Now, what that overall means is that you can typically use one stop smaller lenses on a FF sensor compared to the APS-C sized sensor and achieve the same overall sensor illumination (total amount of photons recorded by the respective sensor). That's why comparing a f/2.8 lens on for example a Sony A7 III with a f/2.8 lens on a Fuji X-H1 (I picked the older camera only to account for same pixel count) is incorrect as you're ignoring the more than double amount of photons let in by the FF lens to the FF sensor – which you don't need if you want the same overall sensor readout. It's perfectly fine to use a f/4 lens on the A7 III.
Therefore, the whole argument for APS-C lenses being so much smaller for the same f-stop, while technically correct, is not an argument for the same illumination of the sensor and therefore not an argument if you want to actually use a camera with that lens. The factors of f-stop, entrance pupil, sensor size, ISO (gain) defines the whole system. Ignoring one when we talk about different system just shows ignorance, nothing else.
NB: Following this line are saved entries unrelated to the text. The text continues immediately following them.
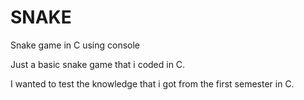 # SNAKE
<p>Snake game in C using console</p>
<p></p>Just a basic snake game that i coded in C.</p> 
<p></p>I wanted to test the knowledge that i got from the first semester in C.</p>
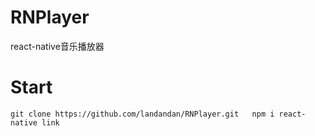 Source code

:# RNPlayer
react-native音乐播放器

# Start
`git clone https://github.com/landandan/RNPlayer.git  
  npm i
  react-native link` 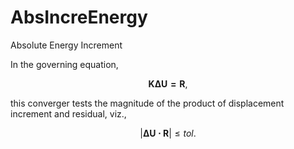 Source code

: # AbsIncreEnergy

Absolute Energy Increment

In the governing equation,

$$
\mathbf{K\Delta{}U=R},
$$

this converger tests the magnitude of the product of displacement increment and residual, viz.,

$$
\left|\mathbf{\Delta{}U\cdot{}R}\right|\leqslant{}tol.
$$

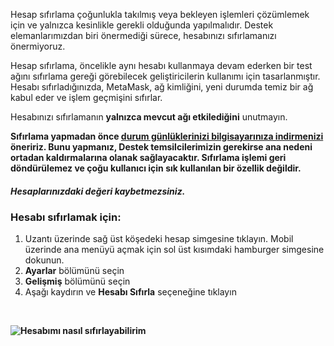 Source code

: Hesap sıfırlama çoğunlukla takılmış veya bekleyen işlemleri çözümlemek için ve yalnızca kesinlikle gerekli olduğunda yapılmalıdır. Destek elemanlarımızdan biri önermediği sürece, hesabınızı sıfırlamanızı önermiyoruz.


Hesap sıfırlama, öncelikle aynı hesabı kullanmaya devam ederken bir test ağını sıfırlama gereği görebilecek geliştiricilerin kullanımı için tasarlanmıştır. Hesabı sıfırladığınızda, MetaMask, ağ kimliğini, yeni durumda temiz bir ağ kabul eder ve işlem geçmişini sıfırlar.


Hesabınızı sıfırlamanın **yalnızca mevcut ağı etkilediğini** unutmayın. 


**Sıfırlama yapmadan önce [durum günlüklerinizi bilgisayarınıza indirmenizi](https://support.metamask.io/hc/en-us/articles/360015290092) öneririz. Bunu yapmanız, Destek temsilcilerimizin gerekirse ana nedeni ortadan kaldırmalarına olanak sağlayacaktır. Sıfırlama işlemi geri döndürülemez ve çoğu kullanıcı için sık kullanılan bir özellik değildir.**


#### ***Hesaplarınızdaki değeri kaybetmezsiniz.***


### Hesabı sıfırlamak için:


1. Uzantı üzerinde sağ üst köşedeki hesap simgesine tıklayın. Mobil üzerinde ana menüyü açmak için sol üst kısımdaki hamburger simgesine dokunun.
2. **Ayarlar** bölümünü seçin
3. **Gelişmiş** bölümünü seçin
4. Aşağı kaydırın ve **Hesabı Sıfırla** seçeneğine tıklayın


 


**![Hesabımı nasıl sıfırlayabilirim](https://support.metamask.io/hc/article_attachments/9186048730139/How_to_reset_an_account.gif)**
Now, whether this matters in the real world is a different question. I have a FF system (EOS R) and an APS-C system here (Fuji X). Both have their respective places in my kit, but at least I understand the actual differences and where they come and when I have an advantage using one or the other or why APS-C lenses at same aperture can be smaller than the ones on FF. It plain is because the sensor is smaller and they let in less than half the light.
That's why I said: saying f/2.8 on APS-C is the same as f/2.8 on FF is the same as saying a two seater car is the same as a four seater car, since every car has exactly one person per seat. The issue is that the four seater still transports twice as many people, but this is happily ignored in the photo world. And don't get me wrong: I'm perfectly fine if people say "it's irrelevant for me, I never need more than two people in the car" – nobody can ever say it's not, because that part is personal. What I'm not fine with is people saying "It's irrelevant for me therefore it has to be irrelevant for you" or "I ignore part of the system and just quote a fact out of context and still expect it to be the only defining factor".